(Saved entries)

=== Section Start ===

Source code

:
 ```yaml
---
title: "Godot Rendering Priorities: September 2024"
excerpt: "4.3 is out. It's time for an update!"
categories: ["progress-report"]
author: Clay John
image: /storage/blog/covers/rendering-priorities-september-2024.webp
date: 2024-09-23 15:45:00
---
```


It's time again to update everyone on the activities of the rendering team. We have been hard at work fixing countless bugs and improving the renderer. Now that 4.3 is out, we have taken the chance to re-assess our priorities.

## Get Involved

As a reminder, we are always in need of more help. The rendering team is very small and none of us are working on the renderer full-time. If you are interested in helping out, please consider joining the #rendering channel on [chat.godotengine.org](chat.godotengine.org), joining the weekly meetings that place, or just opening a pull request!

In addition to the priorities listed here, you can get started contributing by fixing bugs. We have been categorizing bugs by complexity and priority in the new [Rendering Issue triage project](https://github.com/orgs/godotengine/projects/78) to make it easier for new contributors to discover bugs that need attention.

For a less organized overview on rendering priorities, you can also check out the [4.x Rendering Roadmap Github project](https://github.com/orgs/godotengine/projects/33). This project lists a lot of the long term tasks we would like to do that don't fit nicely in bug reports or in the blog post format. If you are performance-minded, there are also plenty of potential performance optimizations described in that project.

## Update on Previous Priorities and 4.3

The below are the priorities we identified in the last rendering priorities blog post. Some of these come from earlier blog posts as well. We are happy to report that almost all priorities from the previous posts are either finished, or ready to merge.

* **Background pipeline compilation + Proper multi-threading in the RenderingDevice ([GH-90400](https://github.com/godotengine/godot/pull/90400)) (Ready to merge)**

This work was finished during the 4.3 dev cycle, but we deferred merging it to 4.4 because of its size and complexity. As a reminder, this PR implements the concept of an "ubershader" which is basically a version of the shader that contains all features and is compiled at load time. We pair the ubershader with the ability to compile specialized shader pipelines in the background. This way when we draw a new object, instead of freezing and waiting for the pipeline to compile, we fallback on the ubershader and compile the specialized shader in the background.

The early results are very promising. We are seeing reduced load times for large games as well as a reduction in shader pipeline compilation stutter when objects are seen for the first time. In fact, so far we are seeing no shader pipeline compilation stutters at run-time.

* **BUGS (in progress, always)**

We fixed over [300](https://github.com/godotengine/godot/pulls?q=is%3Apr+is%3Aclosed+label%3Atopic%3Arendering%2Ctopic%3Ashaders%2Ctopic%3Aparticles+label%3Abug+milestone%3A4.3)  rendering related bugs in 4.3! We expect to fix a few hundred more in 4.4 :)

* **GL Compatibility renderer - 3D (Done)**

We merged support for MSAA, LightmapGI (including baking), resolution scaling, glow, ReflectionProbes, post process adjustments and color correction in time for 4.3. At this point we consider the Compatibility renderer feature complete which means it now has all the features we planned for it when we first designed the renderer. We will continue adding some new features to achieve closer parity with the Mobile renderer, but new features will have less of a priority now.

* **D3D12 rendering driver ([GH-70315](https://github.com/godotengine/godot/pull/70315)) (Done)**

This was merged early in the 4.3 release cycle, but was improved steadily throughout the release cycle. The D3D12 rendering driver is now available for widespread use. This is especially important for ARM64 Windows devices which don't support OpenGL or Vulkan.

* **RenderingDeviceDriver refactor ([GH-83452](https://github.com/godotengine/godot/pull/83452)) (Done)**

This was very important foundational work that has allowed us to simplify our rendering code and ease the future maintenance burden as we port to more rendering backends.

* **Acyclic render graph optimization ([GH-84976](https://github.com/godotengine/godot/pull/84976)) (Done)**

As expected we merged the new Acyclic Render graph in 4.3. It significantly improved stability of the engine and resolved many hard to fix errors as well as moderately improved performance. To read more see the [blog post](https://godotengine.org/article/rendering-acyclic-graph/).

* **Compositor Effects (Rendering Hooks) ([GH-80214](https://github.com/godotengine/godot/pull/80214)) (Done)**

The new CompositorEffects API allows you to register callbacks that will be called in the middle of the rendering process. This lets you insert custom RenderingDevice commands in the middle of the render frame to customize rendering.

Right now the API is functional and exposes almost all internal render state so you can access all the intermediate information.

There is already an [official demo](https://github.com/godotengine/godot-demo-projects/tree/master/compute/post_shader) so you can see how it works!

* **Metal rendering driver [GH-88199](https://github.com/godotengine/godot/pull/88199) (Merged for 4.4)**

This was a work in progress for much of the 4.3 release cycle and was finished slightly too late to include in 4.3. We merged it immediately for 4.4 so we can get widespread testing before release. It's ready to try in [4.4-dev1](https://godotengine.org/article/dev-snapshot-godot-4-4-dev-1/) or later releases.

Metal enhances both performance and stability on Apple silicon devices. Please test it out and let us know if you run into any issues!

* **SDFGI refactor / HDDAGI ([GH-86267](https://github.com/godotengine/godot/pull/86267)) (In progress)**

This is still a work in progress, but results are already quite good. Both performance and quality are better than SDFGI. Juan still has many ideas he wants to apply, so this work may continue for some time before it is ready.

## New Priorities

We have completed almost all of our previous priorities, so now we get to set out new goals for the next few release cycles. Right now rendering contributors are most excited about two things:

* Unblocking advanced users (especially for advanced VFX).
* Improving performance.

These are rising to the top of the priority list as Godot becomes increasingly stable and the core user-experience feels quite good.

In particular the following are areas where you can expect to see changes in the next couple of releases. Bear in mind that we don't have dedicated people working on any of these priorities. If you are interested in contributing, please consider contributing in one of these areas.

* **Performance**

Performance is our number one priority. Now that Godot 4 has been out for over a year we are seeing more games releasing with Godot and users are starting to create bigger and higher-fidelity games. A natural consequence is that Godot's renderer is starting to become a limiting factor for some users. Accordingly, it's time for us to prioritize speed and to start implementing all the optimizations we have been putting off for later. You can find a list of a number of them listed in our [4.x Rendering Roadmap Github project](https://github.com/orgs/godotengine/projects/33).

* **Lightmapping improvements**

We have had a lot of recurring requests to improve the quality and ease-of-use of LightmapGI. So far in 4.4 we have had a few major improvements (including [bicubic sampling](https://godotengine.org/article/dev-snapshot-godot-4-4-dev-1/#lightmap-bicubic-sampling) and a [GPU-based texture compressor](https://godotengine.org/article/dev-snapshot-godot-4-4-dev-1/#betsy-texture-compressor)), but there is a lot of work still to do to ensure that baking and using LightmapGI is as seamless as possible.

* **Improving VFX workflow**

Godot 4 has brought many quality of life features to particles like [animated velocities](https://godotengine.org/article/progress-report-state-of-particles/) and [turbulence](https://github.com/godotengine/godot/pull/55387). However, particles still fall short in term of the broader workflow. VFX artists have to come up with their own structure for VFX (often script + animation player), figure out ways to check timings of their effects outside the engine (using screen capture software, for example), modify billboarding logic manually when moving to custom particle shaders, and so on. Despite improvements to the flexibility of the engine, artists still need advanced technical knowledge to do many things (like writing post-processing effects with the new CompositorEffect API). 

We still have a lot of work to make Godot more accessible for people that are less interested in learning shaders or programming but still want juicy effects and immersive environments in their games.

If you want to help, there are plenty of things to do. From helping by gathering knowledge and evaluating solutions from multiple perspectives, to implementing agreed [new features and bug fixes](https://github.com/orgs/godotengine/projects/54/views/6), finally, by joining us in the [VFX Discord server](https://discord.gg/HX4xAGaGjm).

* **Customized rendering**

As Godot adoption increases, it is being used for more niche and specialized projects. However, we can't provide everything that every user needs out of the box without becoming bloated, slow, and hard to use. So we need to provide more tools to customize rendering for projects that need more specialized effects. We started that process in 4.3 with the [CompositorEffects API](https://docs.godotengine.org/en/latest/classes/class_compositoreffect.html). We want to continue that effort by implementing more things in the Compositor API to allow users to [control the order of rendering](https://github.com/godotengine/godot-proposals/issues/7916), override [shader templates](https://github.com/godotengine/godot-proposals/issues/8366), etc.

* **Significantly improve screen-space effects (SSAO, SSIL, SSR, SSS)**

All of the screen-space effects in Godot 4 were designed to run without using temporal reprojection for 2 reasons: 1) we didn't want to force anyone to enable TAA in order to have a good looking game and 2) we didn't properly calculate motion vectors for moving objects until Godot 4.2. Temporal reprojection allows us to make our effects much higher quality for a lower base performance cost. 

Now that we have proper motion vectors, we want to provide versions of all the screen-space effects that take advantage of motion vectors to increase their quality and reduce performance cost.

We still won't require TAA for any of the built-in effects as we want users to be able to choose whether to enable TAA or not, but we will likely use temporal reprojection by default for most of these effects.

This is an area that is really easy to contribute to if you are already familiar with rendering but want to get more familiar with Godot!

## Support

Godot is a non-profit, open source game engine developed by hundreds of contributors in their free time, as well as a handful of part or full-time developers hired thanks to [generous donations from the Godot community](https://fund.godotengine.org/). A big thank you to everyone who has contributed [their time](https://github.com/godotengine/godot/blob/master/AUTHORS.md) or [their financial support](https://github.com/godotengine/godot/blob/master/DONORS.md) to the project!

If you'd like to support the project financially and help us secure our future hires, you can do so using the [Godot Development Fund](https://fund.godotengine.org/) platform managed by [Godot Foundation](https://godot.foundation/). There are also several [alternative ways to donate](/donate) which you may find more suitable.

=== Section End ===

--- WORK ORDER ---
Return from the data every line that holds "Acyclic".

--- COMPLETED TASK ---
* **Acyclic render graph optimization ([GH-84976](https://github.com/godotengine/godot/pull/84976)) (Done)**
As expected we merged the new Acyclic Render graph in 4.3. It significantly improved stability of the engine and resolved many hard to fix errors as well as moderately improved performance. To read more see the [blog post](https://godotengine.org/article/rendering-acyclic-graph/).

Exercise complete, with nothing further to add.